[Collected data]
# # #

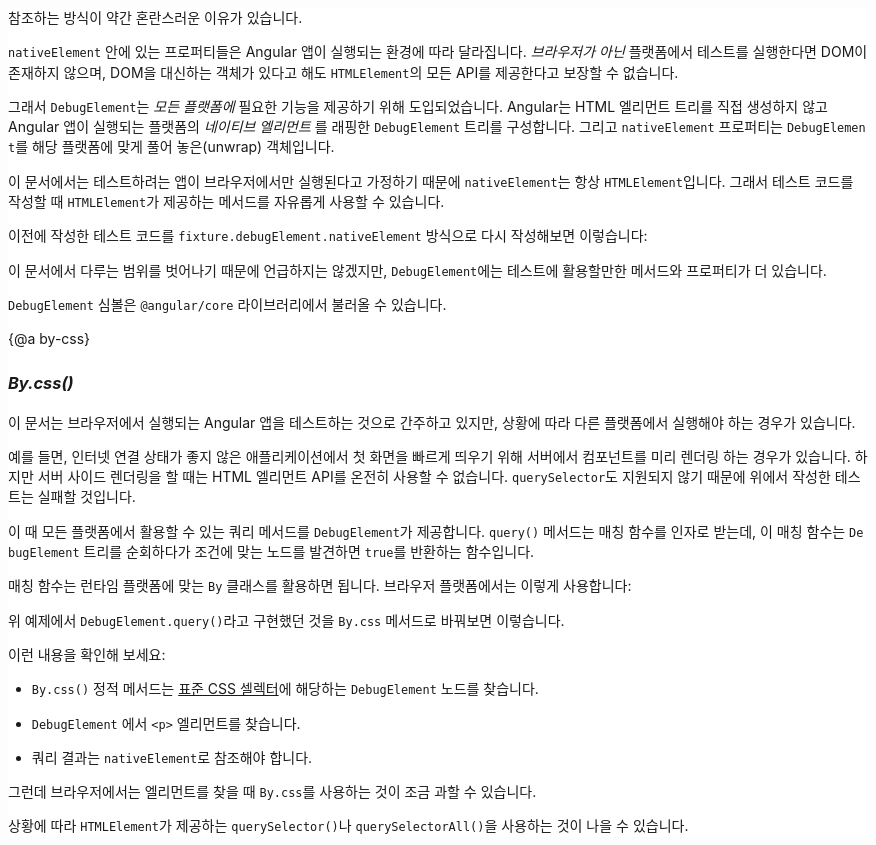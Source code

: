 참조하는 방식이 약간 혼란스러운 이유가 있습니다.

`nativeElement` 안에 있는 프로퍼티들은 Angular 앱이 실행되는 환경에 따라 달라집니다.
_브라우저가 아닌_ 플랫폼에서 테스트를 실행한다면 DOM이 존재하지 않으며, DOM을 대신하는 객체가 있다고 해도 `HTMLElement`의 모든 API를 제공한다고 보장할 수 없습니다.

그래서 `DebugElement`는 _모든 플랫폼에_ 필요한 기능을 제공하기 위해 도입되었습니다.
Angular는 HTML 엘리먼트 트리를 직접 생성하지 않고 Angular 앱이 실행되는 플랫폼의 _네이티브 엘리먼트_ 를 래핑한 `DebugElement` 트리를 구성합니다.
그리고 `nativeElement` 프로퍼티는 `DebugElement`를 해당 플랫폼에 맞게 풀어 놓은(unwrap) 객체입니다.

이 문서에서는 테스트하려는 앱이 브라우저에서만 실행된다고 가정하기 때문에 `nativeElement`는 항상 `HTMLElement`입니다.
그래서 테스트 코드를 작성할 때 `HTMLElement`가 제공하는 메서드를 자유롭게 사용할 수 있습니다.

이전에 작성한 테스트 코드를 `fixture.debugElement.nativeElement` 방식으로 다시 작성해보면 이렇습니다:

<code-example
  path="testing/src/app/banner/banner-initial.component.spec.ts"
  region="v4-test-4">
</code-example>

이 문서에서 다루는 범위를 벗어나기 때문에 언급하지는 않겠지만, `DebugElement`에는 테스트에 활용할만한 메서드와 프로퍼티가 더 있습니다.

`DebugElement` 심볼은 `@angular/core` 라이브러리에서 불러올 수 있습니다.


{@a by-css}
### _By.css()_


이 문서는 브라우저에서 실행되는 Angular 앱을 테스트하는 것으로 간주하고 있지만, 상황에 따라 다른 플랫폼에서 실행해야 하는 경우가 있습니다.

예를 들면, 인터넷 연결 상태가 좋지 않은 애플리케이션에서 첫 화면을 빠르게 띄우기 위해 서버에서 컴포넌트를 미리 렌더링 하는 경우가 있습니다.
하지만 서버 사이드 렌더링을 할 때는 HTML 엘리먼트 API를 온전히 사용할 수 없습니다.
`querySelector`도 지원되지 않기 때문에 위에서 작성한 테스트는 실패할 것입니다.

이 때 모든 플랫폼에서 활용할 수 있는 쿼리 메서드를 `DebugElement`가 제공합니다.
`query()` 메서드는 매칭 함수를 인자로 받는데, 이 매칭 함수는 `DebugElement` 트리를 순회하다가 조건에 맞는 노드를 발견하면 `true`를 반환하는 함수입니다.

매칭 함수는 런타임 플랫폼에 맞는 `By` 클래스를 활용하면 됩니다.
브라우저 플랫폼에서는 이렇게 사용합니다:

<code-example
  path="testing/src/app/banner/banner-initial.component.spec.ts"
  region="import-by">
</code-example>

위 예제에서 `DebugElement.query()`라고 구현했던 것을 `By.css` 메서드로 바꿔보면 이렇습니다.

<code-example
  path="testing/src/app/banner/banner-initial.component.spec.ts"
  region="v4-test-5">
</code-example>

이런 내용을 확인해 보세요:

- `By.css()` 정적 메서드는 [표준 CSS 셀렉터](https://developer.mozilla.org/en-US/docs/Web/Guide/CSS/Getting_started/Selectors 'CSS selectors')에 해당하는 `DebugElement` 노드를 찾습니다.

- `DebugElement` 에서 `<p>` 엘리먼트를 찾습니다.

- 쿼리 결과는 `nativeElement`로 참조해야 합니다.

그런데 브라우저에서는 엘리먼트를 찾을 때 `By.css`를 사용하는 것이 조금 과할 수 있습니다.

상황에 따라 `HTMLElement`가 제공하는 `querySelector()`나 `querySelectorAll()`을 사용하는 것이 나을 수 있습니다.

# # #

- [Exercise goal]:
Please report all lines in the entries where "사용하는" appears.

- [Completed task]:
그런데 브라우저에서는 엘리먼트를 찾을 때 `By.css`를 사용하는 것이 조금 과할 수 있습니다.
상황에 따라 `HTMLElement`가 제공하는 `querySelector()`나 `querySelectorAll()`을 사용하는 것이 나을 수 있습니다.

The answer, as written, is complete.